The candidates for governor sparred over separate issues Tuesday, with Democratic state Sen. Wendy Davis insisting that her opponent won’t commit to solidifying gender pay equality into state law and Republican Attorney General Greg Abbott firing back that Davis’ Fort Worth law firm may have profited from her work in the Legislature.
Davis co-sponsored a bill last year to ensure that Texas law mirrored gender wage protections in the 2009 federal Lilly Ledbetter Act. The measure passed with bipartisan support, but Gov. Rick Perry vetoed it, saying federal statutes made state law on the subject repetitive.
Davis rejects that argument, saying a state law would allow women more flexibility to sue in state courts and avoid lengthier and costlier federal discrimination cases.
Abbott, meanwhile, says separate state statutes already prohibit gender discrimination. He has refused to say whether he would veto a similar state Ledbetter Act as governor.
“Greg Abbott is all about keeping Texas in the past,” Davis said Tuesday during a media conference call.
She said 400,000 Texas households are headed by women and cited 2012 Census data showing that women statewide are paid roughly 82 cents for every $1 that men receive for comparable work.
The issue flared up after Abbott gave an interview to WFAA/Channel 8 in Dallas and was asked about equal-pay protections. He cited other state laws prohibiting gender discrimination and said that, as governor, he’d expect women to receive equal pay but didn’t say whether he’d veto a state law as Perry did.
Davis agreed that a separate state statute forbids gender discrimination but said Texas laws gives women only six months from the beginning of their employment to sue for not receiving equal pay.
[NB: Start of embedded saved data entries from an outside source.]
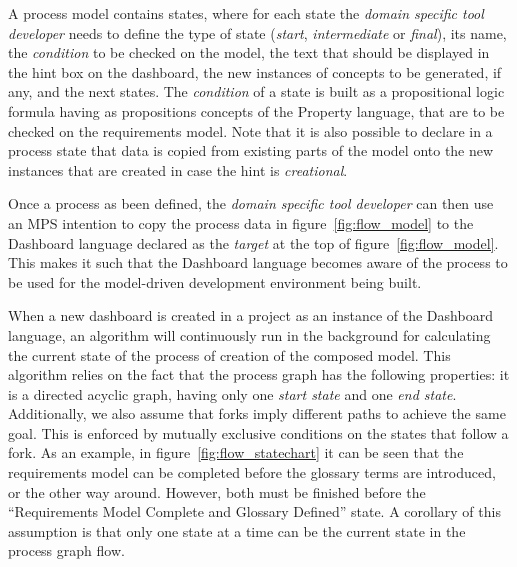 A process model contains states, where for each state the  \emph{domain
specific tool developer} needs to define the type of state (\emph{start},
\emph{intermediate} or \emph{final}), its name, the \emph{condition} to be
checked on the model, the text that should be displayed in the hint box on the
dashboard, the new instances of concepts to be generated, if any, and the next
states. The \emph{condition} of a state is built as a propositional logic
formula having as propositions concepts of the \textsf{Property} language, that are to
be checked on the requirements model. Note that it is also possible to declare in a process
state that data is copied from existing parts of the model onto the new
instances that are created in case the hint is \emph{creational}.

Once a process as been defined, the \emph{domain specific tool developer} can
then use an MPS intention to copy the process data in
figure~\ref{fig:flow_model} to the \textsf{Dashboard} language declared as the
\emph{target} at the top of figure~\ref{fig:flow_model}. This makes it such that
the \textsf{Dashboard} language becomes aware of the process to be used for the
model-driven development environment being built.

When a new dashboard is created in a project as an instance of the
\textsf{Dashboard} language, an algorithm will continuously run in the
background for calculating the current state of the process of creation of the composed model.
This algorithm relies on the fact that the process graph has the following
properties: it is a directed acyclic graph, having only one \emph{start state}
and one \emph{end state}. Additionally, we also assume that forks imply
different paths to achieve the same goal. This is enforced by mutually
exclusive conditions on the  states that follow a fork. As an example, in
figure~\ref{fig:flow_statechart} it can be seen that the requirements model can be completed before the glossary terms are introduced, or
the other way around. However, both must be finished before the ``Requirements
Model Complete and Glossary Defined'' state. A corollary of this assumption 
is that only one state at a time can be the current state in the process
graph flow.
Many employees don’t find out what their co-workers are paid until much later.
Under the federal Ledbetter Act, the statute of limitations in federal cases doesn’t begin until a woman discovers the pay discrimination.
Davis highlighted a 2011 case in which a professor at Prairie View A&M University sued the state over discriminatory pay and Abbott defended the state as Texas’ top lawyer. Although the Ledbetter Act had changed federal law, the Texas Supreme Court dismissed the case on statute-of-limitations grounds, saying the new federal law didn’t alter state requirements.
“What this shows is that current law clearly does not offer enough protection for women and a Texas Lilly Ledbetter Act is desperately needed,” Davis said.
Abbott spokesman Matt Hirsch declined to comment on the issue Tuesday. Instead, he released a statement criticizing Davis’ Fort Worth law firm for representing public-sector clients as she worked in the Legislature and runs for governor.
Last week, Davis released a list of her public-sector clients, including the North Texas Tollway Authority, even as she voted on toll road legislation.
“Senator Davis was sent to Austin to work on behalf of Texans, but it appears the person who profited the most is Senator Davis,” Hirsch said.
Davis has denied any conflicts of interest.